The brightest UV-selected galaxies in protoclusters at z~4: Ancestors of Brightest Cluster Galaxies?

Author(s): Kei Ito, Nobunari Kashikawa, Jun Toshikawa, Roderik Overzier, Masayuki Tanaka, Mariko Kubo, Takatoshi Shibuya, Shogo Ishikawa, Masafusa Onoue, Hisakazu Uchiyama, Yongming Liang, and Ryo, Higuchi

Presenter: Kei Ito (SOKENDAI/NAOJ)

The Brightest Cluster Galaxy (BCG) is the brightest galaxy in a galaxy cluster. In the nearby universe, BCGs are known to have distinct characteristics compared to other cluster galaxies and field galaxies and essential for understanding the environmental effect. Theoretical researches predict that most of the stellar mass is already formed at z~3 (De Lucia and Blaizot 2007); therefore, it is a key to find the progenitor of BCGs (proto-BCGs) at high-redshift in order to understand the formation of BCGs. However, it has been difficult to systematically study the high-z BCGs due to the small size of previous protocluster sample. Here, we report our survey of proto-BCGs candidates at z~4 by using Hyper Suprime-Cam Subaru Strategic Program (HSC-SSP). We are ongoing the largest survey of high-redshift protoclusters to date by using imaging data produced by HSC-SSP. We constructed a g-dropout galaxies catalog and found 179 protocluster candidates at z~4 (Toshikawa et al. 2018) over 121 square degrees.
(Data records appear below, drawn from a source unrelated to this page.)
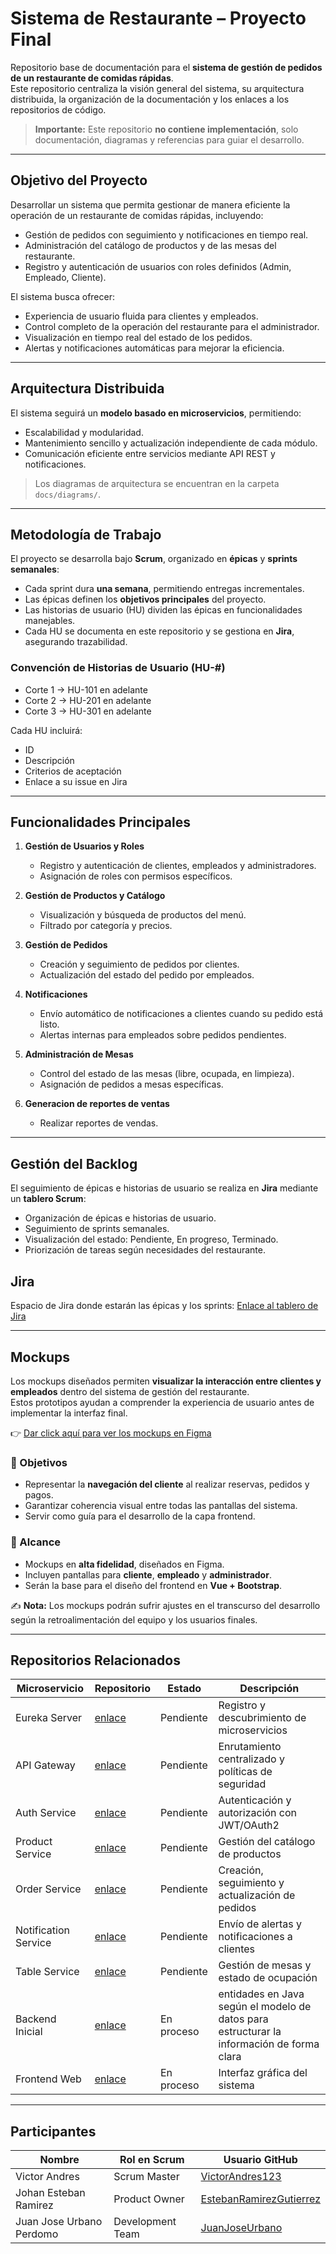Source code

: # Sistema de Restaurante – Proyecto Final

Repositorio base de documentación para el **sistema de gestión de pedidos de un restaurante de comidas rápidas**.  
Este repositorio centraliza la visión    general del sistema, su arquitectura distribuida, la organización de la documentación y los enlaces a los repositorios de código.

> **Importante:** Este repositorio **no contiene implementación**, solo documentación, diagramas y referencias para guiar el desarrollo.

---

## Objetivo del Proyecto
Desarrollar un sistema que permita gestionar de manera eficiente la operación de un restaurante de comidas rápidas, incluyendo:

- Gestión de pedidos con seguimiento y notificaciones en tiempo real.  
- Administración del catálogo de productos y de las mesas del restaurante.  
- Registro y autenticación de usuarios con roles definidos (Admin, Empleado, Cliente).  

El sistema busca ofrecer:

- Experiencia de usuario fluida para clientes y empleados.  
- Control completo de la operación del restaurante para el administrador.  
- Visualización en tiempo real del estado de los pedidos.  
- Alertas y notificaciones automáticas para mejorar la eficiencia.

---

## Arquitectura Distribuida
El sistema seguirá un **modelo basado en microservicios**, permitiendo:

- Escalabilidad y modularidad.  
- Mantenimiento sencillo y actualización independiente de cada módulo.  
- Comunicación eficiente entre servicios mediante API REST y notificaciones.  

> Los diagramas de arquitectura se encuentran en la carpeta `docs/diagrams/`.

---

## Metodología de Trabajo
El proyecto se desarrolla bajo **Scrum**, organizado en **épicas** y **sprints semanales**:

- Cada sprint dura **una semana**, permitiendo entregas incrementales.  
- Las épicas definen los **objetivos principales** del proyecto.  
- Las historias de usuario (HU) dividen las épicas en funcionalidades manejables.  
- Cada HU se documenta en este repositorio y se gestiona en **Jira**, asegurando trazabilidad.

### Convención de Historias de Usuario (HU-#)
- Corte 1 → HU-101 en adelante
- Corte 2 → HU-201 en adelante
- Corte 3 → HU-301 en adelante

Cada HU incluirá:

- ID  
- Descripción  
- Criterios de aceptación  
- Enlace a su issue en Jira  

---

## Funcionalidades Principales
1. **Gestión de Usuarios y Roles**  
   - Registro y autenticación de clientes, empleados y administradores.  
   - Asignación de roles con permisos específicos.  

2. **Gestión de Productos y Catálogo**  
   - Visualización y búsqueda de productos del menú.  
   - Filtrado por categoría y precios.  

3. **Gestión de Pedidos**  
   - Creación y seguimiento de pedidos por clientes.  
   - Actualización del estado del pedido por empleados.  

4. **Notificaciones**  
   - Envío automático de notificaciones a clientes cuando su pedido está listo.  
   - Alertas internas para empleados sobre pedidos pendientes.  

5. **Administración de Mesas**  
   - Control del estado de las mesas (libre, ocupada, en limpieza).  
   - Asignación de pedidos a mesas específicas.  

6. **Generacion de reportes de ventas**  
   - Realizar reportes de vendas.  

---

## Gestión del Backlog
El seguimiento de épicas e historias de usuario se realiza en **Jira** mediante un **tablero Scrum**:

- Organización de épicas e historias de usuario.  
- Seguimiento de sprints semanales.  
- Visualización del estado: Pendiente, En progreso, Terminado.  
- Priorización de tareas según necesidades del restaurante. 

## Jira
Espacio de Jira donde estarán las épicas y los sprints: [Enlace al tablero de Jira](https://solitariodevs.atlassian.net/jira/software/projects/RSO/boards/67/backlog?epics=visible&issueParent=10133%2C10140&atlOrigin=eyJpIjoiYjBhYTY2MTRmOWRiNDdlNTk3ZTdkMTAzMmU4MjMwMjMiLCJwIjoiaiJ9)

---
## Mockups  

Los mockups diseñados permiten **visualizar la interacción entre clientes y empleados** dentro del sistema de gestión del restaurante.  
Estos prototipos ayudan a comprender la experiencia de usuario antes de implementar la interfaz final.  

👉 [Dar click aquí para ver los mockups en Figma](https://www.figma.com/design/IQPDGfwnokc7wHWxzrDgTb/Restaurante_SmashOrder?node-id=5-268&t=KvE2EGwpA9Y5mqFd-1)

### 🎯 Objetivos
- Representar la **navegación del cliente** al realizar reservas, pedidos y pagos.
- Garantizar coherencia visual entre todas las pantallas del sistema.
- Servir como guía para el desarrollo de la capa frontend.

### 📌 Alcance
- Mockups en **alta fidelidad**, diseñados en Figma.  
- Incluyen pantallas para **cliente**, **empleado** y **administrador**.  
- Serán la base para el diseño del frontend en **Vue + Bootstrap**.  

✍️ **Nota:** Los mockups podrán sufrir ajustes en el transcurso del desarrollo según la retroalimentación del equipo y los usuarios finales.

---

## Repositorios Relacionados
| Microservicio          | Repositorio                        | Estado       | Descripción                                           |
|------------------------|-----------------------------------|-------------|------------------------------------------------------|
| Eureka Server          | [enlace](#)                       | Pendiente    | Registro y descubrimiento de microservicios         |
| API Gateway            | [enlace](#)                       | Pendiente    | Enrutamiento centralizado y políticas de seguridad  |
| Auth Service           | [enlace](#)                       | Pendiente    | Autenticación y autorización con JWT/OAuth2         |
| Product Service        | [enlace](#)                       | Pendiente   | Gestión del catálogo de productos                   |
| Order Service          | [enlace](#)                       | Pendiente   | Creación, seguimiento y actualización de pedidos   |
| Notification Service   | [enlace](#)                       | Pendiente    | Envío de alertas y notificaciones a clientes       |
| Table Service          | [enlace](#)                       | Pendiente    | Gestión de mesas y estado de ocupación              |
| Backend Inicial           | [enlace](https://github.com/JuanJoseUrbano/backend-restaurante-smash_order)                       | En proceso    | entidades en Java según el modelo de datos para estructurar la información de forma clara   
| Frontend Web           | [enlace](https://github.com/JuanJoseUrbano/frontend-restaurante-smash_order)                       | En proceso    | Interfaz gráfica del sistema                      |

---

## Participantes
| Nombre                    | Rol en Scrum      | Usuario GitHub                                                                 |
|---------------------------|-----------------|-------------------------------------------------------------------------------|
| Victor Andres             | Scrum Master     | [VictorAndres123](https://github.com/VictorAndres123)                         |
| Johan Esteban Ramirez     | Product Owner    | [EstebanRamirezGutierrez](https://github.com/EstebanRamirezGutierrez)         |
| Juan Jose Urbano Perdomo  | Development Team | [JuanJoseUrbano](https://github.com/JuanJoseUrbano)                           |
This number is roughly twenty times larger than any previous survey, enabling us, for the first time, to also construct a large sample of proto-BCGs. After removing contaminants (e.g., foreground galaxies or stars) which dominate bright-end, we identified 63 proto-BCGs candidates by 1) selecting the brightest member galaxy in each protocluster and 2) requiring the magnitude difference between the fifth and the first in a region is greater than 1.1 mag in i-band. Interestingly, proto-BCGs and members of protoclusters hosting proto-BCGs are found to be redder in (i-z), indicating that the dust extinction is more severe than that in field galaxies and members of protoclusters without proto-BCGs. We also compared the size of the stacked image of proto-BCGs and that of field galaxies, and the effective radius of proto-BCG is ~16% larger than that of field galaxies. In this presentation, we introduce these results and discuss the cause of these results and the BCG evolution.